Health Canada infant feeding recommendations improved

 

 

Health Canada’s revision of the 1998 Nutrition for Healthy Term Infants (posted on its website January 2006) is a greatly improved document over its 1998 predecessor. Now less bogged-down by its previous need to balance breastfeeding and formula feeding (although the attempt to balance the two is still evident), the revision is more evidence- based and in greater conformity with World Health Organization recommendations.

 

Of particular interest are the revised recommendations on complementary feeding. Some interesting improvements:

 

(i) Age of introduction. As a global public health  recommendation, the World Health Organization recommends that infants should be exclusively breastfed for the first six months of life to achieve optimal growth, development and health.

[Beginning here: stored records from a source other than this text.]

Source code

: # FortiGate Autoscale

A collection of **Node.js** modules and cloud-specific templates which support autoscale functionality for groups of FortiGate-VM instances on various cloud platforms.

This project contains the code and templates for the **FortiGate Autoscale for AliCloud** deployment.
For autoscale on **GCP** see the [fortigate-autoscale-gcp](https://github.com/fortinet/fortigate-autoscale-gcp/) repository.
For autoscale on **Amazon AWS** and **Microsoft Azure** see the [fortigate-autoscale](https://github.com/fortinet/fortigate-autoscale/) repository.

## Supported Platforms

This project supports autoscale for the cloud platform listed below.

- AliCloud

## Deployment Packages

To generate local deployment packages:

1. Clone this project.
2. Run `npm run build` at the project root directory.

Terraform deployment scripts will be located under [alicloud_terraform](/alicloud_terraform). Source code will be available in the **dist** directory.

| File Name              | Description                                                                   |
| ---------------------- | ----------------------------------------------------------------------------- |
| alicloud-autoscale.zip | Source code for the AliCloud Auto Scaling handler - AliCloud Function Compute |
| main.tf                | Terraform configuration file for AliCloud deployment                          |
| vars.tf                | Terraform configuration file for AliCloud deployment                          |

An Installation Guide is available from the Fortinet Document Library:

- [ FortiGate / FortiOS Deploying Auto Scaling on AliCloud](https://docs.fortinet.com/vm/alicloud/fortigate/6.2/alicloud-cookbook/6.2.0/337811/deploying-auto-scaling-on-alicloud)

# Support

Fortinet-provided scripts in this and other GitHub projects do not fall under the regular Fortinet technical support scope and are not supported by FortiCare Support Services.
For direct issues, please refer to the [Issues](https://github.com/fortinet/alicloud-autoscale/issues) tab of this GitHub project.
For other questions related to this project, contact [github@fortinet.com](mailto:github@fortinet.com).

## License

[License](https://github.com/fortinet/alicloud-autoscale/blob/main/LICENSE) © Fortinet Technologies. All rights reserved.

Thereafter, to meet their evolving nutritional requirements, infants should receive nutritionally adequate and safe complementary foods while breastfeeding continues for up to two years of age or beyond (WHO, 2003).

 

Because iron absorption from human milk is depressed when the milk is in contact with other foods in the proximal small bowel, early use of complementary foods may increase the risk of iron depletion and anemia.

 

(ii) First foods. During the transition to solid foods, it is vital that infants continue to ingest an adequate volume of breast milk or formula (our emphasis).  In Canada, the most commonly used first food is iron-fortified infant cereal. Meat and alternatives are iron-containing foods that can also be introduced at this stage. The foods in this group include meats, fish, poultry, cooked egg yolks, and alternatives such as well-cooked legumes and tofu. Iron from meat sources is better absorbed than iron from non-meat sources.

 

There is little nutritional or developmental benefit associated with the practice of adding infant cereals or other puréed foods to bottles containing  formula or milk. In fact, an important reason for the introduction of solids is the developmental readiness of the infant to progress from sucking to spoon-feeding and from ingesting liquids to more textured foods.

 

Vegetables and fruits are added next to the infant’s diet; they add colour, flavour, texture and variety to infants’ diets. The introduction of milk products such as cottage cheese, other cheeses and yogurt usually follows. Egg white which  contains at least 23 different glycoproteins is not traditionally given to infants until one year of age to minimize any possible allergic reactions (Anet et al., 1985; Langland, 1982).

 

(iii) Table foods. The transition to other solid foods, such as more textured purées, finger foods and table foods eaten by the rest of the family, takes place in the latter part of the second six months of life because infants are ready to chew and need more texture in their foods. Safe finger foods include bread crusts, dry toast, pieces of soft cooked vegetables and fruits, soft ripe fruit such as banana, cooked meat  and poultry, and cheese cubes. At this time, most infants are developmentally ready to feed themselves and should be encouraged to do so (Hahn, 1993; Satter, 1990; Illingworth and Lister, 1964). Important feeding behaviours at this time include taking food from a spoon, chewing, self-feeding with fingers or a spoon, and independent drinking from a cup or bottle (our emphasis) (Pridham, 1990; Satter, 1990). By one year of age, the ingestion of a variety of foods from the different food groups of Canada’s Food Guide to Healthy Eating is desirable.

 

(iv) Home-prepared foods. Parents and  caregivers may prepare their infant’s solid foods by puréeing cooked fresh or frozen foods. Current infant feeding practices (later introduction of solid foods) are not likely to result in an infant consuming sufficient plant nitrate to cause  methaemoglobinaemia even in susceptible infants (AAP, 1970).